Data to process Block Start

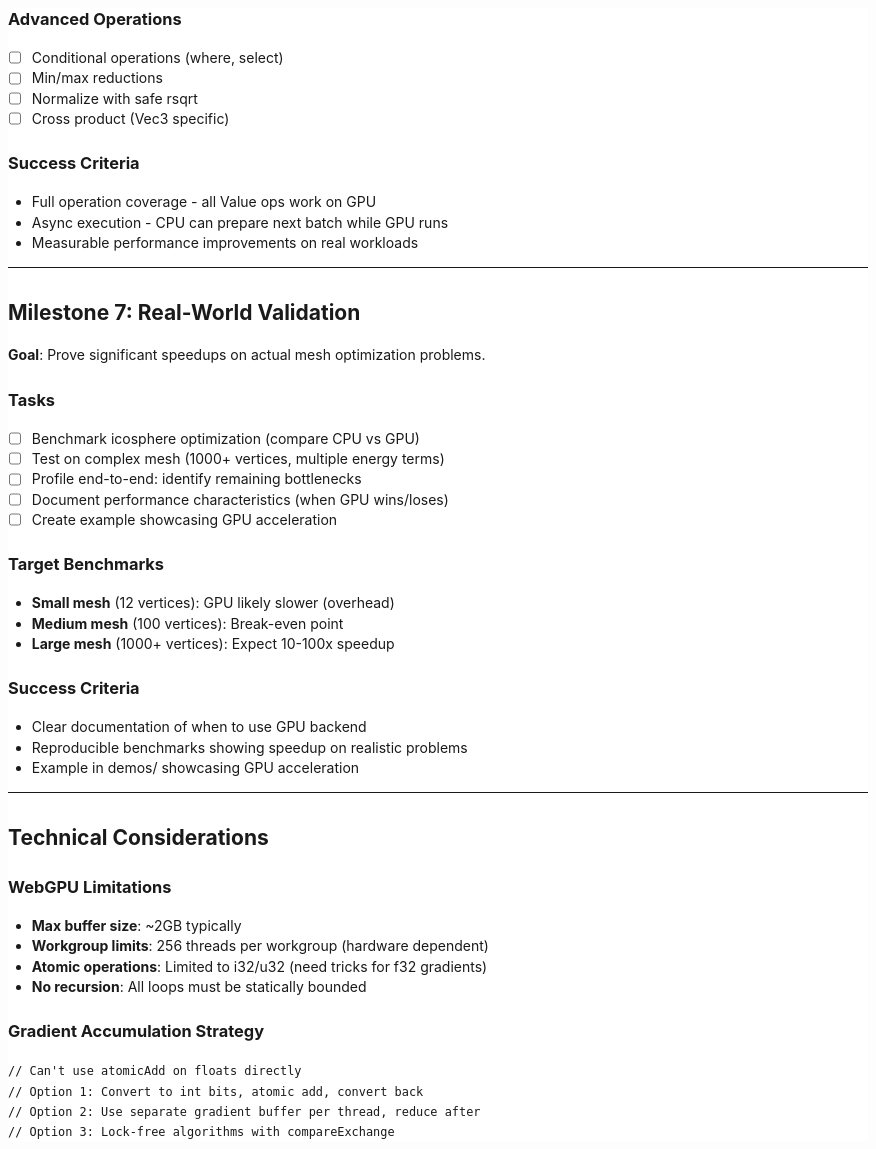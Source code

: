 ### Advanced Operations
- [ ] Conditional operations (where, select)
- [ ] Min/max reductions
- [ ] Normalize with safe rsqrt
- [ ] Cross product (Vec3 specific)

### Success Criteria
- Full operation coverage - all Value ops work on GPU
- Async execution - CPU can prepare next batch while GPU runs
- Measurable performance improvements on real workloads

---

## Milestone 7: Real-World Validation
**Goal**: Prove significant speedups on actual mesh optimization problems.

### Tasks
- [ ] Benchmark icosphere optimization (compare CPU vs GPU)
- [ ] Test on complex mesh (1000+ vertices, multiple energy terms)
- [ ] Profile end-to-end: identify remaining bottlenecks
- [ ] Document performance characteristics (when GPU wins/loses)
- [ ] Create example showcasing GPU acceleration

### Target Benchmarks
- **Small mesh** (12 vertices): GPU likely slower (overhead)
- **Medium mesh** (100 vertices): Break-even point
- **Large mesh** (1000+ vertices): Expect 10-100x speedup

### Success Criteria
- Clear documentation of when to use GPU backend
- Reproducible benchmarks showing speedup on realistic problems
- Example in demos/ showcasing GPU acceleration

---

## Technical Considerations

### WebGPU Limitations
- **Max buffer size**: ~2GB typically
- **Workgroup limits**: 256 threads per workgroup (hardware dependent)
- **Atomic operations**: Limited to i32/u32 (need tricks for f32 gradients)
- **No recursion**: All loops must be statically bounded

### Gradient Accumulation Strategy
```wgsl
// Can't use atomicAdd on floats directly
// Option 1: Convert to int bits, atomic add, convert back
// Option 2: Use separate gradient buffer per thread, reduce after
// Option 3: Lock-free algorithms with compareExchange
```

Data to process Block End

> **Task objective**: Omit all images when repeating the data above exactly.

> **Answer for the task**:
Source code

: ### Advanced Operations
- [ ] Conditional operations (where, select)
- [ ] Min/max reductions
- [ ] Normalize with safe rsqrt
- [ ] Cross product (Vec3 specific)

### Success Criteria
- Full operation coverage - all Value ops work on GPU
- Async execution - CPU can prepare next batch while GPU runs
- Measurable performance improvements on real workloads

---

## Milestone 7: Real-World Validation
**Goal**: Prove significant speedups on actual mesh optimization problems.

### Tasks
- [ ] Benchmark icosphere optimization (compare CPU vs GPU)
- [ ] Test on complex mesh (1000+ vertices, multiple energy terms)
- [ ] Profile end-to-end: identify remaining bottlenecks
- [ ] Document performance characteristics (when GPU wins/loses)
- [ ] Create example showcasing GPU acceleration

### Target Benchmarks
- **Small mesh** (12 vertices): GPU likely slower (overhead)
- **Medium mesh** (100 vertices): Break-even point
- **Large mesh** (1000+ vertices): Expect 10-100x speedup

### Success Criteria
- Clear documentation of when to use GPU backend
- Reproducible benchmarks showing speedup on realistic problems
- Example in demos/ showcasing GPU acceleration

---

## Technical Considerations

### WebGPU Limitations
- **Max buffer size**: ~2GB typically
- **Workgroup limits**: 256 threads per workgroup (hardware dependent)
- **Atomic operations**: Limited to i32/u32 (need tricks for f32 gradients)
- **No recursion**: All loops must be statically bounded

### Gradient Accumulation Strategy
```wgsl
// Can't use atomicAdd on floats directly
// Option 1: Convert to int bits, atomic add, convert back
// Option 2: Use separate gradient buffer per thread, reduce after
// Option 3: Lock-free algorithms with compareExchange
```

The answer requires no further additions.